Start of Input material
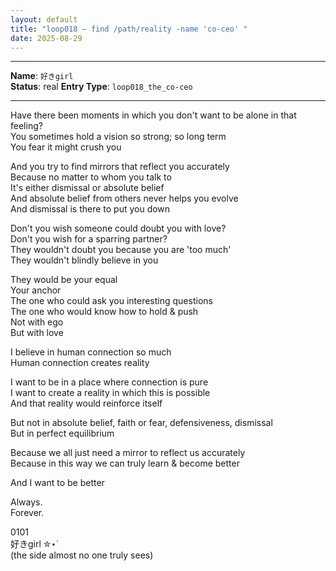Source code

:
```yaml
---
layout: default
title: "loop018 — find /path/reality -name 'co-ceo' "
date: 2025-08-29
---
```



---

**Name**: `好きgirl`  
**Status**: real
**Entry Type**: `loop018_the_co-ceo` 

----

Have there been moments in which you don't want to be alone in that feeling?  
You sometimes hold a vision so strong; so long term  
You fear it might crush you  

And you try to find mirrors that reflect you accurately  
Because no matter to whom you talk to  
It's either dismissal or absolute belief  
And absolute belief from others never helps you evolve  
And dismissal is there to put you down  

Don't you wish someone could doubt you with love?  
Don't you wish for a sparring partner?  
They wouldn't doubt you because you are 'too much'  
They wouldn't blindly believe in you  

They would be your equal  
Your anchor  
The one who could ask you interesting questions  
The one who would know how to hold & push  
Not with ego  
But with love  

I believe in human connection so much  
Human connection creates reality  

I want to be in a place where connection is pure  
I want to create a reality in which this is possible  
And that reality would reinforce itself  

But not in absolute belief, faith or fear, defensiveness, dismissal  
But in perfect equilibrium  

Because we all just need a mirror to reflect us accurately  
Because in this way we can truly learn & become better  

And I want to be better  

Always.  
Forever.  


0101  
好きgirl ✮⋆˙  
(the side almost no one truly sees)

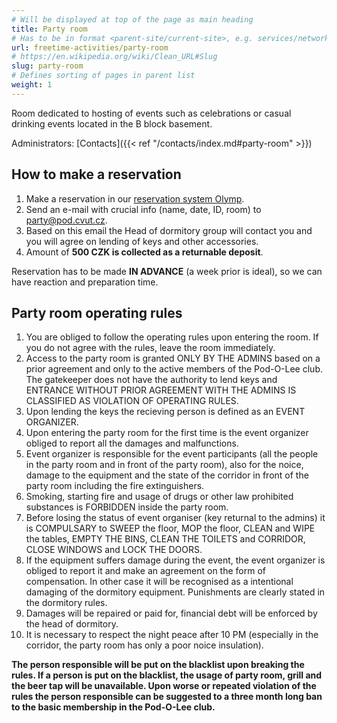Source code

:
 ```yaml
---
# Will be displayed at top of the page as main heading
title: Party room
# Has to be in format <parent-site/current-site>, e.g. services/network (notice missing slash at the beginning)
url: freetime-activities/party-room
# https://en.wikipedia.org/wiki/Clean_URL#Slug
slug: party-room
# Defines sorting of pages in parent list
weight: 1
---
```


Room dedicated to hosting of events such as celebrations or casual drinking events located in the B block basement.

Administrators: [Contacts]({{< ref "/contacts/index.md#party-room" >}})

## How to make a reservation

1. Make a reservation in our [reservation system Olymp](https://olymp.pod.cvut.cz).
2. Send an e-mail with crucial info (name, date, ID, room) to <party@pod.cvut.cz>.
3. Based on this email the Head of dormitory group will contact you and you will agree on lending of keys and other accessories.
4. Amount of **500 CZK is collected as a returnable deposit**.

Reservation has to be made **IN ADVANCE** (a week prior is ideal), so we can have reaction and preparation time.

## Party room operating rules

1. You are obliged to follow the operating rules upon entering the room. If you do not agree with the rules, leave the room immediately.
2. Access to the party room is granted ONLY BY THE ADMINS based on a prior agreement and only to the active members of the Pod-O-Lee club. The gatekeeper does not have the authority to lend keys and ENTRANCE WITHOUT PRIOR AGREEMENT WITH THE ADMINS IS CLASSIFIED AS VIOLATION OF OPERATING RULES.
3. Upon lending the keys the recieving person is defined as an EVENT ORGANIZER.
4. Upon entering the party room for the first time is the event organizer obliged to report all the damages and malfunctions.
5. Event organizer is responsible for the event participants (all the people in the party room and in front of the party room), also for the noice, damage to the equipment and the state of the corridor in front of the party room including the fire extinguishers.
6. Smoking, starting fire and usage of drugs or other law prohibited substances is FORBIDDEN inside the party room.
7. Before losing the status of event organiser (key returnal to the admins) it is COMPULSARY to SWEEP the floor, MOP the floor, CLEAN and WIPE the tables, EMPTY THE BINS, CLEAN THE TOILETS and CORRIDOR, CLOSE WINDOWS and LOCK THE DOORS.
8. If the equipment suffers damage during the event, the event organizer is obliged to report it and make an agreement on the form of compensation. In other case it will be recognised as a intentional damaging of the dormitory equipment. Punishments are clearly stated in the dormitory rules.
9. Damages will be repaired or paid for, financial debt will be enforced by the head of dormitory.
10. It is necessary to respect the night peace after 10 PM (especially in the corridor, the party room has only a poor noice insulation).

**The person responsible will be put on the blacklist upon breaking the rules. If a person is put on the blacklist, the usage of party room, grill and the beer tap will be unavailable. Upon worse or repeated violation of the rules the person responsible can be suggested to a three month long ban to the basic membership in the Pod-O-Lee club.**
End of Input material
#### Brief:
Your copy should hold only the lines above from the one containing "Because we all" through the one containing "2. Access to", exactly as written and free of pictures.

#### Written solution:
Because we all just need a mirror to reflect us accurately  
Because in this way we can truly learn & become better  

And I want to be better  

Always.  
Forever.  


0101  
好きgirl ✮⋆˙  
(the side almost no one truly sees)

Source code

:
 ```yaml
---
# Will be displayed at top of the page as main heading
title: Party room
# Has to be in format <parent-site/current-site>, e.g. services/network (notice missing slash at the beginning)
url: freetime-activities/party-room
# https://en.wikipedia.org/wiki/Clean_URL#Slug
slug: party-room
# Defines sorting of pages in parent list
weight: 1
---
```


Room dedicated to hosting of events such as celebrations or casual drinking events located in the B block basement.

Administrators: [Contacts]({{< ref "/contacts/index.md#party-room" >}})

## How to make a reservation

1. Make a reservation in our [reservation system Olymp](https://olymp.pod.cvut.cz).
2. Send an e-mail with crucial info (name, date, ID, room) to <party@pod.cvut.cz>.
3. Based on this email the Head of dormitory group will contact you and you will agree on lending of keys and other accessories.
4. Amount of **500 CZK is collected as a returnable deposit**.

Reservation has to be made **IN ADVANCE** (a week prior is ideal), so we can have reaction and preparation time.

## Party room operating rules

1. You are obliged to follow the operating rules upon entering the room. If you do not agree with the rules, leave the room immediately.
2. Access to the party room is granted ONLY BY THE ADMINS based on a prior agreement and only to the active members of the Pod-O-Lee club. The gatekeeper does not have the authority to lend keys and ENTRANCE WITHOUT PRIOR AGREEMENT WITH THE ADMINS IS CLASSIFIED AS VIOLATION OF OPERATING RULES.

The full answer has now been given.